◆ **THE TASK**
Give the data again exactly as written, skipping any pictures.

◆ **EXCERPTED DATA**
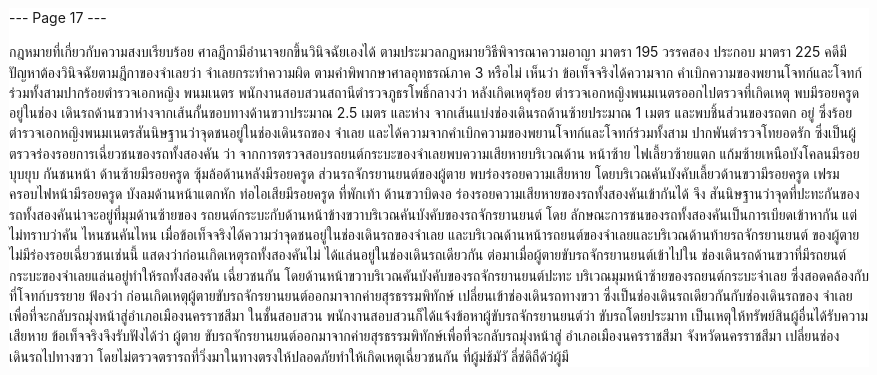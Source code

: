 
--- Page 17 ---

กฎหมายที่เกี่ยวกับความสงบเรียบร้อย ศาลฎีกามีอำนาจยกขึ้นวินิจฉัยเองได้
ตามประมวลกฎหมายวิธีพิจารณาความอาญา มาตรา 195 วรรคสอง ประกอบ
มาตรา 225
คดีมีปัญหาต้องวินิจฉัยตามฎีกาของจำเลยว่า 
จำเลยกระทำความผิด
ตามคำพิพากษาศาลอุทธรณ์ภาค 3 หรือไม่ เห็นว่า ข้อเท็จจริงได้ความจาก
คำเบิกความของพยานโจทก์และโจทก์ร่วมทั้งสามปากร้อยตำรวจเอกหญิง
พนมเนตร พนักงานสอบสวนสถานีตำรวจภูธรโพธิ์กลางว่า หลังเกิดเหตุร้อย
ตำรวจเอกหญิงพนมเนตรออกไปตรวจที่เกิดเหตุ 
พบมีรอยครูดอยู่ในช่อง
เดินรถด้านขวาห่างจากเส้นกั้นขอบทางด้านขวาประมาณ 2.5 เมตร และห่าง
จากเส้นแบ่งช่องเดินรถด้านซ้ายประมาณ 1 เมตร และพบชิ้นส่วนของรถตก
อยู่ ซึ่งร้อยตำรวจเอกหญิงพนมเนตรสันนิษฐานว่าจุดชนอยู่ในช่องเดินรถของ
จำเลย 
และได้ความจากคำเบิกความของพยานโจทก์และโจทก์ร่วมทั้งสาม
ปากพันตำรวจโทยอดรัก ซึ่งเป็นผู้ตรวจร่องรอยการเฉี่ยวชนของรถทั้งสองคัน
ว่า 
จากการตรวจสอบรถยนต์กระบะของจำเลยพบความเสียหายบริเวณด้าน
หน้าซ้าย ไฟเลี้ยวซ้ายแตก แก้มซ้ายเหนือบังโคลนมีรอยบุบยุบ กันชนหน้า
ด้านซ้ายมีรอยครูด ซุ้มล้อด้านหลังมีรอยครูด ส่วนรถจักรยานยนต์ของผู้ตาย
พบร่องรอยความเสียหาย โดยบริเวณคันบังคับเลี้ยวด้านขวามีรอยครูด เฟรม
ครอบไฟหน้ามีรอยครูด บังลมด้านหน้าแตกหัก ท่อไอเสียมีรอยครูด ที่พักเท้า
ด้านขวาบิดงอ 
ร่องรอยความเสียหายของรถทั้งสองคันเข้ากันได้ 
จึง
สันนิษฐานว่าจุดที่ปะทะกันของรถทั้งสองคันน่าจะอยู่ที่มุมด้านซ้ายของ
รถยนต์กระบะกับด้านหน้าข้างขวาบริเวณคันบังคับของรถจักรยานยนต์ 
โดย
ลักษณะการชนของรถทั้งสองคันเป็นการเบียดเข้าหากัน 
แต่ไม่ทราบว่าคัน
ไหนชนคันไหน เมื่อข้อเท็จจริงได้ความว่าจุดชนอยู่ในช่องเดินรถของจำเลย
และบริเวณด้านหน้ารถยนต์ของจำเลยและบริเวณด้านท้ายรถจักรยานยนต์
ของผู้ตายไม่มีร่องรอยเฉี่ยวชนเช่นนี้ 
แสดงว่าก่อนเกิดเหตุรถทั้งสองคันไม่
ได้แล่นอยู่ในช่องเดินรถเดียวกัน ต่อมาเมื่อผู้ตายขับรถจักรยานยนต์เข้าไปใน
ช่องเดินรถด้านขวาที่มีรถยนต์กระบะของจำเลยแล่นอยู่ทำให้รถทั้งสองคัน
เฉี่ยวชนกัน 
โดยด้านหน้าขวาบริเวณคันบังคับของรถจักรยานยนต์ปะทะ
บริเวณมุมหน้าซ้ายของรถยนต์กระบะจำเลย ซึ่งสอดคล้องกับที่โจทก์บรรยาย
ฟ้องว่า ก่อนเกิดเหตุผู้ตายขับรถจักรยานยนต์ออกมาจากค่ายสุรธรรมพิทักษ์
เปลี่ยนเข้าช่องเดินรถทางขวา ซึ่งเป็นช่องเดินรถเดียวกันกับช่องเดินรถของ
จำเลย 
เพื่อที่จะกลับรถมุ่งหน้าสู่อำเภอเมืองนครราชสีมา 
ในชั้นสอบสวน
พนักงานสอบสวนก็ได้แจ้งข้อหาผู้ขับรถจักรยานยนต์ว่า 
ขับรถโดยประมาท
เป็นเหตุให้ทรัพย์สินผู้อื่นได้รับความเสียหาย ข้อเท็จจริงจึงรับฟังได้ว่า ผู้ตาย
ขับรถจักรยานยนต์ออกมาจากค่ายสุรธรรมพิทักษ์เพื่อที่จะกลับรถมุ่งหน้าสู่
อำเภอเมืองนครราชสีมา จังหวัดนครราชสีมา เปลี่ยนช่องเดินรถไปทางขวา
โดยไม่ตรวจตรารถที่วิ่งมาในทางตรงให้ปลอดภัยทำให้เกิดเหตุเฉี่ยวชนกัน
ที่ผู้ม่ช้มัวั
ลี่ช่ดิถืด้ว่ผู้มี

◆ **EXERCISE OUTPUT**
Source code

: 
--- Page 17 ---

กฎหมายที่เกี่ยวกับความสงบเรียบร้อย ศาลฎีกามีอำนาจยกขึ้นวินิจฉัยเองได้
ตามประมวลกฎหมายวิธีพิจารณาความอาญา มาตรา 195 วรรคสอง ประกอบ
มาตรา 225
คดีมีปัญหาต้องวินิจฉัยตามฎีกาของจำเลยว่า 
จำเลยกระทำความผิด
ตามคำพิพากษาศาลอุทธรณ์ภาค 3 หรือไม่ เห็นว่า ข้อเท็จจริงได้ความจาก
คำเบิกความของพยานโจทก์และโจทก์ร่วมทั้งสามปากร้อยตำรวจเอกหญิง
พนมเนตร พนักงานสอบสวนสถานีตำรวจภูธรโพธิ์กลางว่า หลังเกิดเหตุร้อย
ตำรวจเอกหญิงพนมเนตรออกไปตรวจที่เกิดเหตุ 
พบมีรอยครูดอยู่ในช่อง
เดินรถด้านขวาห่างจากเส้นกั้นขอบทางด้านขวาประมาณ 2.5 เมตร และห่าง
จากเส้นแบ่งช่องเดินรถด้านซ้ายประมาณ 1 เมตร และพบชิ้นส่วนของรถตก
อยู่ ซึ่งร้อยตำรวจเอกหญิงพนมเนตรสันนิษฐานว่าจุดชนอยู่ในช่องเดินรถของ
จำเลย 
และได้ความจากคำเบิกความของพยานโจทก์และโจทก์ร่วมทั้งสาม
ปากพันตำรวจโทยอดรัก ซึ่งเป็นผู้ตรวจร่องรอยการเฉี่ยวชนของรถทั้งสองคัน
ว่า 
จากการตรวจสอบรถยนต์กระบะของจำเลยพบความเสียหายบริเวณด้าน
หน้าซ้าย ไฟเลี้ยวซ้ายแตก แก้มซ้ายเหนือบังโคลนมีรอยบุบยุบ กันชนหน้า
ด้านซ้ายมีรอยครูด ซุ้มล้อด้านหลังมีรอยครูด ส่วนรถจักรยานยนต์ของผู้ตาย
พบร่องรอยความเสียหาย โดยบริเวณคันบังคับเลี้ยวด้านขวามีรอยครูด เฟรม
ครอบไฟหน้ามีรอยครูด บังลมด้านหน้าแตกหัก ท่อไอเสียมีรอยครูด ที่พักเท้า
ด้านขวาบิดงอ 
ร่องรอยความเสียหายของรถทั้งสองคันเข้ากันได้ 
จึง
สันนิษฐานว่าจุดที่ปะทะกันของรถทั้งสองคันน่าจะอยู่ที่มุมด้านซ้ายของ
รถยนต์กระบะกับด้านหน้าข้างขวาบริเวณคันบังคับของรถจักรยานยนต์ 
โดย
ลักษณะการชนของรถทั้งสองคันเป็นการเบียดเข้าหากัน 
แต่ไม่ทราบว่าคัน
ไหนชนคันไหน เมื่อข้อเท็จจริงได้ความว่าจุดชนอยู่ในช่องเดินรถของจำเลย
และบริเวณด้านหน้ารถยนต์ของจำเลยและบริเวณด้านท้ายรถจักรยานยนต์
ของผู้ตายไม่มีร่องรอยเฉี่ยวชนเช่นนี้ 
แสดงว่าก่อนเกิดเหตุรถทั้งสองคันไม่
ได้แล่นอยู่ในช่องเดินรถเดียวกัน ต่อมาเมื่อผู้ตายขับรถจักรยานยนต์เข้าไปใน
ช่องเดินรถด้านขวาที่มีรถยนต์กระบะของจำเลยแล่นอยู่ทำให้รถทั้งสองคัน
เฉี่ยวชนกัน 
โดยด้านหน้าขวาบริเวณคันบังคับของรถจักรยานยนต์ปะทะ
บริเวณมุมหน้าซ้ายของรถยนต์กระบะจำเลย ซึ่งสอดคล้องกับที่โจทก์บรรยาย
ฟ้องว่า ก่อนเกิดเหตุผู้ตายขับรถจักรยานยนต์ออกมาจากค่ายสุรธรรมพิทักษ์
เปลี่ยนเข้าช่องเดินรถทางขวา ซึ่งเป็นช่องเดินรถเดียวกันกับช่องเดินรถของ
จำเลย 
เพื่อที่จะกลับรถมุ่งหน้าสู่อำเภอเมืองนครราชสีมา 
ในชั้นสอบสวน
พนักงานสอบสวนก็ได้แจ้งข้อหาผู้ขับรถจักรยานยนต์ว่า 
ขับรถโดยประมาท
เป็นเหตุให้ทรัพย์สินผู้อื่นได้รับความเสียหาย ข้อเท็จจริงจึงรับฟังได้ว่า ผู้ตาย
ขับรถจักรยานยนต์ออกมาจากค่ายสุรธรรมพิทักษ์เพื่อที่จะกลับรถมุ่งหน้าสู่
อำเภอเมืองนครราชสีมา จังหวัดนครราชสีมา เปลี่ยนช่องเดินรถไปทางขวา
โดยไม่ตรวจตรารถที่วิ่งมาในทางตรงให้ปลอดภัยทำให้เกิดเหตุเฉี่ยวชนกัน
ที่ผู้ม่ช้มัวั
ลี่ช่ดิถืด้ว่ผู้มี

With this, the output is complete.